Brief
If an entry holds a picture, leave that picture out and reproduce everything else exactly.

Given entries
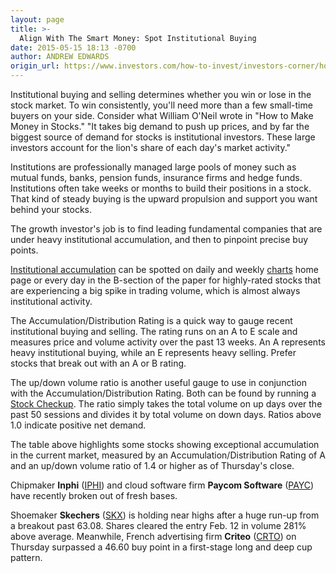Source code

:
 ```yaml
---
layout: page
title: >-
  Align With The Smart Money: Spot Institutional Buying
date: 2015-05-15 18:13 -0700
author: ANDREW EDWARDS
origin_url: https://www.investors.com/how-to-invest/investors-corner/how-to-spot-institutional-accumulation
---
```





Institutional buying and selling determines whether you win or lose in the stock market. To win consistently, you'll need more than a few small-time buyers on your side. Consider what William O'Neil wrote in "How to Make Money in Stocks." "It takes big demand to push up prices, and by far the biggest source of demand for stocks is institutional investors. These large investors account for the lion's share of each day's market activity."

  

Institutions are professionally managed large pools of money such as mutual funds, banks, pension funds, insurance firms and hedge funds. Institutions often take weeks or months to build their positions in a stock. That kind of steady buying is the upward propulsion and support you want behind your stocks.

  

The growth investor's job is to find leading fundamental companies that are under heavy institutional accumulation, and then to pinpoint precise buy points.

  

[Institutional accumulation](http://education.investors.com/Lesson.aspx?id=735744&sourceid=735749) can be spotted on daily and weekly [charts](https://www.investors.com/) home page or every day in the B-section of the paper for highly-rated stocks that are experiencing a big spike in trading volume, which is almost always institutional activity.

  

The Accumulation/Distribution Rating is a quick way to gauge recent institutional buying and selling. The rating runs on an A to E scale and measures price and volume activity over the past 13 weeks. An A represents heavy institutional buying, while an E represents heavy selling. Prefer stocks that break out with an A or B rating.

  

The up/down volume ratio is another useful gauge to use in conjunction with the Accumulation/Distribution Rating. Both can be found by running a [Stock Checkup](http://research.investors.com/stock-checkup). The ratio simply takes the total volume on up days over the past 50 sessions and divides it by total volume on down days. Ratios above 1.0 indicate positive net demand.

  

The table above highlights some stocks showing exceptional accumulation in the current market, measured by an Accumulation/Distribution Rating of A and an up/down volume ratio of 1.4 or higher as of Thursday's close.

  

Chipmaker **Inphi** ([IPHI](https://research.investors.com/quote.aspx?symbol=IPHI)) and cloud software firm **Paycom Software** ([PAYC](https://research.investors.com/quote.aspx?symbol=PAYC)) have recently broken out of fresh bases.

  

Shoemaker **Skechers** ([SKX](https://research.investors.com/quote.aspx?symbol=SKX)) is holding near highs after a huge run-up from a breakout past 63.08. Shares cleared the entry Feb. 12 in volume 281% above average. Meanwhile, French advertising firm **Criteo** ([CRTO](https://research.investors.com/quote.aspx?symbol=CRTO)) on Thursday surpassed a 46.60 buy point in a first-stage long and deep cup pattern.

Output of the task
Source code

:
 ```yaml
---
layout: page
title: >-
  Align With The Smart Money: Spot Institutional Buying
date: 2015-05-15 18:13 -0700
author: ANDREW EDWARDS
origin_url: https://www.investors.com/how-to-invest/investors-corner/how-to-spot-institutional-accumulation
---
```





Institutional buying and selling determines whether you win or lose in the stock market. To win consistently, you'll need more than a few small-time buyers on your side. Consider what William O'Neil wrote in "How to Make Money in Stocks." "It takes big demand to push up prices, and by far the biggest source of demand for stocks is institutional investors. These large investors account for the lion's share of each day's market activity."

  

Institutions are professionally managed large pools of money such as mutual funds, banks, pension funds, insurance firms and hedge funds. Institutions often take weeks or months to build their positions in a stock. That kind of steady buying is the upward propulsion and support you want behind your stocks.

  

The growth investor's job is to find leading fundamental companies that are under heavy institutional accumulation, and then to pinpoint precise buy points.

  

[Institutional accumulation](http://education.investors.com/Lesson.aspx?id=735744&sourceid=735749) can be spotted on daily and weekly [charts](https://www.investors.com/) home page or every day in the B-section of the paper for highly-rated stocks that are experiencing a big spike in trading volume, which is almost always institutional activity.

  

The Accumulation/Distribution Rating is a quick way to gauge recent institutional buying and selling. The rating runs on an A to E scale and measures price and volume activity over the past 13 weeks. An A represents heavy institutional buying, while an E represents heavy selling. Prefer stocks that break out with an A or B rating.

  

The up/down volume ratio is another useful gauge to use in conjunction with the Accumulation/Distribution Rating. Both can be found by running a [Stock Checkup](http://research.investors.com/stock-checkup). The ratio simply takes the total volume on up days over the past 50 sessions and divides it by total volume on down days. Ratios above 1.0 indicate positive net demand.

  

The table above highlights some stocks showing exceptional accumulation in the current market, measured by an Accumulation/Distribution Rating of A and an up/down volume ratio of 1.4 or higher as of Thursday's close.

  

Chipmaker **Inphi** ([IPHI](https://research.investors.com/quote.aspx?symbol=IPHI)) and cloud software firm **Paycom Software** ([PAYC](https://research.investors.com/quote.aspx?symbol=PAYC)) have recently broken out of fresh bases.

  

Shoemaker **Skechers** ([SKX](https://research.investors.com/quote.aspx?symbol=SKX)) is holding near highs after a huge run-up from a breakout past 63.08. Shares cleared the entry Feb. 12 in volume 281% above average. Meanwhile, French advertising firm **Criteo** ([CRTO](https://research.investors.com/quote.aspx?symbol=CRTO)) on Thursday surpassed a 46.60 buy point in a first-stage long and deep cup pattern.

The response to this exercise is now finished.